● **EXERCISE AIM**
Here is a block of records. Copy every one of them exactly.

(Saved entries)

_ _ _ _ _ _ _

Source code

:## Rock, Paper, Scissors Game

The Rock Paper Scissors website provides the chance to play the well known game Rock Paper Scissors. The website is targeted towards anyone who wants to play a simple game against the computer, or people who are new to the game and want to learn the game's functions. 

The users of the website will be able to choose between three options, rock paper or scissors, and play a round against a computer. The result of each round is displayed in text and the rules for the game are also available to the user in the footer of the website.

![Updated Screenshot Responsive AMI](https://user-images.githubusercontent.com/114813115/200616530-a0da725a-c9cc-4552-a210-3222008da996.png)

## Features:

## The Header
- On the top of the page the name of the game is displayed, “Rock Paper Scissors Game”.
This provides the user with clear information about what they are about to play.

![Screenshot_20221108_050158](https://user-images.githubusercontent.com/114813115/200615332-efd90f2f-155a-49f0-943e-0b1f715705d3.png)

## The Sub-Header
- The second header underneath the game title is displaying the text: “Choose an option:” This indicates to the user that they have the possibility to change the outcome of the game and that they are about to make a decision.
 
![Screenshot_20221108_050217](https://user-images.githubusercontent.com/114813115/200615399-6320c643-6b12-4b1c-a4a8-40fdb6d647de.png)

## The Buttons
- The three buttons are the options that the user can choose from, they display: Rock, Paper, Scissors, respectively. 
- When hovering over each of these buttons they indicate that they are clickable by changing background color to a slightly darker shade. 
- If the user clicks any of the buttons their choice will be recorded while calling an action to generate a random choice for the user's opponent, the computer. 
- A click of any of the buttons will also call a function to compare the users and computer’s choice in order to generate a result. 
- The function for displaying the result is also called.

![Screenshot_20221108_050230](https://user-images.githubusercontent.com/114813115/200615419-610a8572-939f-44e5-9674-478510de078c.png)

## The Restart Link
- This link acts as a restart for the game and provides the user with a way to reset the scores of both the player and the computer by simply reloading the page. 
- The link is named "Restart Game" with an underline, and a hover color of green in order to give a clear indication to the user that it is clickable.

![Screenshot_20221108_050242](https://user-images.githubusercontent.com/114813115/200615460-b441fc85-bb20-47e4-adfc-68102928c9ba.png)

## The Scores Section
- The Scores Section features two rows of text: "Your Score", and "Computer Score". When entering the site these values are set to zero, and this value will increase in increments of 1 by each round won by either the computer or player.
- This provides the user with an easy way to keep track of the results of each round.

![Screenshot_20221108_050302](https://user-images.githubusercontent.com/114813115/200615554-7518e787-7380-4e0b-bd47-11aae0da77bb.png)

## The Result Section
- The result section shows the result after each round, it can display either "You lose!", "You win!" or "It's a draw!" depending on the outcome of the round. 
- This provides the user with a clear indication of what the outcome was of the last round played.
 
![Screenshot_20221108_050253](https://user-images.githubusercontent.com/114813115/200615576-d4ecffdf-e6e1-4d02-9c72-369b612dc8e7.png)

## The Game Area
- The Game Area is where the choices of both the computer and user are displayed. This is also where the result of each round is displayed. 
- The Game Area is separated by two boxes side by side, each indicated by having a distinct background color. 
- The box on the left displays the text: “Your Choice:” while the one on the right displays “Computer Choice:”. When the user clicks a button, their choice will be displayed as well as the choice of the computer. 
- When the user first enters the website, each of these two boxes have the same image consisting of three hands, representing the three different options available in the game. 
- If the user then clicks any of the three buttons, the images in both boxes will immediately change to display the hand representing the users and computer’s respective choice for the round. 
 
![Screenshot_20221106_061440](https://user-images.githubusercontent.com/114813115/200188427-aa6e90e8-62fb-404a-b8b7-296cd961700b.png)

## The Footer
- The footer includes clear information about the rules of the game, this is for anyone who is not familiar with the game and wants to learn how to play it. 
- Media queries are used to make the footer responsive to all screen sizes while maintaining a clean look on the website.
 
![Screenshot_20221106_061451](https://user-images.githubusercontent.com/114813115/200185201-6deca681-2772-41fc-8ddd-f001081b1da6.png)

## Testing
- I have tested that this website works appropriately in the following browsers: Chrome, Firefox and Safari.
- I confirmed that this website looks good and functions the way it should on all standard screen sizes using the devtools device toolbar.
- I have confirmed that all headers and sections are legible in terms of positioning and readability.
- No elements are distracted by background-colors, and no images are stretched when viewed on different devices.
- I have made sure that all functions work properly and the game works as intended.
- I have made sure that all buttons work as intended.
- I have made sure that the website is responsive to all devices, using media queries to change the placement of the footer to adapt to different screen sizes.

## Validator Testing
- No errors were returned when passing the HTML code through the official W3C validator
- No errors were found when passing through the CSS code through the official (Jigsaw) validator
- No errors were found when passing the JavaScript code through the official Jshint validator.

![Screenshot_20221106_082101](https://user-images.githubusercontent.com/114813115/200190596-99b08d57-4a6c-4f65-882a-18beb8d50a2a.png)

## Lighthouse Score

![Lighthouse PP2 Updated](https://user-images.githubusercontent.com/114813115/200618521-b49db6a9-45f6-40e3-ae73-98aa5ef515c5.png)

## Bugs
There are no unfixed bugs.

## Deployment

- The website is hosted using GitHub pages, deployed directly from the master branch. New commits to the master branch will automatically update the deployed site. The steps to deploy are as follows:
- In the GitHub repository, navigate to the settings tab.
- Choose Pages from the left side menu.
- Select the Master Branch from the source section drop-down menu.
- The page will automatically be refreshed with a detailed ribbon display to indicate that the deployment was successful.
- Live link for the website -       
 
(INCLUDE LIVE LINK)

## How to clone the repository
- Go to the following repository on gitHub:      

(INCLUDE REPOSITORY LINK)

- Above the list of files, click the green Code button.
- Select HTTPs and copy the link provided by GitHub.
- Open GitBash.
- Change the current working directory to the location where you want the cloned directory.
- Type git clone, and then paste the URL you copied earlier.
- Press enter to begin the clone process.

_ _ _ _ _ _ _

● **TASK RESPONSE**
Source code

:## Rock, Paper, Scissors Game

The Rock Paper Scissors website provides the chance to play the well known game Rock Paper Scissors. The website is targeted towards anyone who wants to play a simple game against the computer, or people who are new to the game and want to learn the game's functions. 

The users of the website will be able to choose between three options, rock paper or scissors, and play a round against a computer. The result of each round is displayed in text and the rules for the game are also available to the user in the footer of the website.

![Updated Screenshot Responsive AMI](https://user-images.githubusercontent.com/114813115/200616530-a0da725a-c9cc-4552-a210-3222008da996.png)

## Features:

## The Header
- On the top of the page the name of the game is displayed, “Rock Paper Scissors Game”.
This provides the user with clear information about what they are about to play.

![Screenshot_20221108_050158](https://user-images.githubusercontent.com/114813115/200615332-efd90f2f-155a-49f0-943e-0b1f715705d3.png)

## The Sub-Header
- The second header underneath the game title is displaying the text: “Choose an option:” This indicates to the user that they have the possibility to change the outcome of the game and that they are about to make a decision.
 
![Screenshot_20221108_050217](https://user-images.githubusercontent.com/114813115/200615399-6320c643-6b12-4b1c-a4a8-40fdb6d647de.png)

## The Buttons
- The three buttons are the options that the user can choose from, they display: Rock, Paper, Scissors, respectively. 
- When hovering over each of these buttons they indicate that they are clickable by changing background color to a slightly darker shade. 
- If the user clicks any of the buttons their choice will be recorded while calling an action to generate a random choice for the user's opponent, the computer. 
- A click of any of the buttons will also call a function to compare the users and computer’s choice in order to generate a result. 
- The function for displaying the result is also called.

![Screenshot_20221108_050230](https://user-images.githubusercontent.com/114813115/200615419-610a8572-939f-44e5-9674-478510de078c.png)

## The Restart Link
- This link acts as a restart for the game and provides the user with a way to reset the scores of both the player and the computer by simply reloading the page. 
- The link is named "Restart Game" with an underline, and a hover color of green in order to give a clear indication to the user that it is clickable.

![Screenshot_20221108_050242](https://user-images.githubusercontent.com/114813115/200615460-b441fc85-bb20-47e4-adfc-68102928c9ba.png)

## The Scores Section
- The Scores Section features two rows of text: "Your Score", and "Computer Score". When entering the site these values are set to zero, and this value will increase in increments of 1 by each round won by either the computer or player.
- This provides the user with an easy way to keep track of the results of each round.

![Screenshot_20221108_050302](https://user-images.githubusercontent.com/114813115/200615554-7518e787-7380-4e0b-bd47-11aae0da77bb.png)

## The Result Section
- The result section shows the result after each round, it can display either "You lose!", "You win!" or "It's a draw!" depending on the outcome of the round. 
- This provides the user with a clear indication of what the outcome was of the last round played.
 
![Screenshot_20221108_050253](https://user-images.githubusercontent.com/114813115/200615576-d4ecffdf-e6e1-4d02-9c72-369b612dc8e7.png)

## The Game Area
- The Game Area is where the choices of both the computer and user are displayed. This is also where the result of each round is displayed. 
- The Game Area is separated by two boxes side by side, each indicated by having a distinct background color. 
- The box on the left displays the text: “Your Choice:” while the one on the right displays “Computer Choice:”. When the user clicks a button, their choice will be displayed as well as the choice of the computer. 
- When the user first enters the website, each of these two boxes have the same image consisting of three hands, representing the three different options available in the game. 
- If the user then clicks any of the three buttons, the images in both boxes will immediately change to display the hand representing the users and computer’s respective choice for the round. 
 
![Screenshot_20221106_061440](https://user-images.githubusercontent.com/114813115/200188427-aa6e90e8-62fb-404a-b8b7-296cd961700b.png)

## The Footer
- The footer includes clear information about the rules of the game, this is for anyone who is not familiar with the game and wants to learn how to play it. 
- Media queries are used to make the footer responsive to all screen sizes while maintaining a clean look on the website.
 
![Screenshot_20221106_061451](https://user-images.githubusercontent.com/114813115/200185201-6deca681-2772-41fc-8ddd-f001081b1da6.png)

## Testing
- I have tested that this website works appropriately in the following browsers: Chrome, Firefox and Safari.
- I confirmed that this website looks good and functions the way it should on all standard screen sizes using the devtools device toolbar.
- I have confirmed that all headers and sections are legible in terms of positioning and readability.
- No elements are distracted by background-colors, and no images are stretched when viewed on different devices.
- I have made sure that all functions work properly and the game works as intended.
- I have made sure that all buttons work as intended.
- I have made sure that the website is responsive to all devices, using media queries to change the placement of the footer to adapt to different screen sizes.

## Validator Testing
- No errors were returned when passing the HTML code through the official W3C validator
- No errors were found when passing through the CSS code through the official (Jigsaw) validator
- No errors were found when passing the JavaScript code through the official Jshint validator.

![Screenshot_20221106_082101](https://user-images.githubusercontent.com/114813115/200190596-99b08d57-4a6c-4f65-882a-18beb8d50a2a.png)

## Lighthouse Score

![Lighthouse PP2 Updated](https://user-images.githubusercontent.com/114813115/200618521-b49db6a9-45f6-40e3-ae73-98aa5ef515c5.png)

## Bugs
There are no unfixed bugs.

## Deployment

- The website is hosted using GitHub pages, deployed directly from the master branch. New commits to the master branch will automatically update the deployed site. The steps to deploy are as follows:
- In the GitHub repository, navigate to the settings tab.
- Choose Pages from the left side menu.
- Select the Master Branch from the source section drop-down menu.
- The page will automatically be refreshed with a detailed ribbon display to indicate that the deployment was successful.
- Live link for the website -       
 
(INCLUDE LIVE LINK)

## How to clone the repository
- Go to the following repository on gitHub:      

(INCLUDE REPOSITORY LINK)

- Above the list of files, click the green Code button.
- Select HTTPs and copy the link provided by GitHub.
- Open GitBash.
- Change the current working directory to the location where you want the cloned directory.
- Type git clone, and then paste the URL you copied earlier.
- Press enter to begin the clone process.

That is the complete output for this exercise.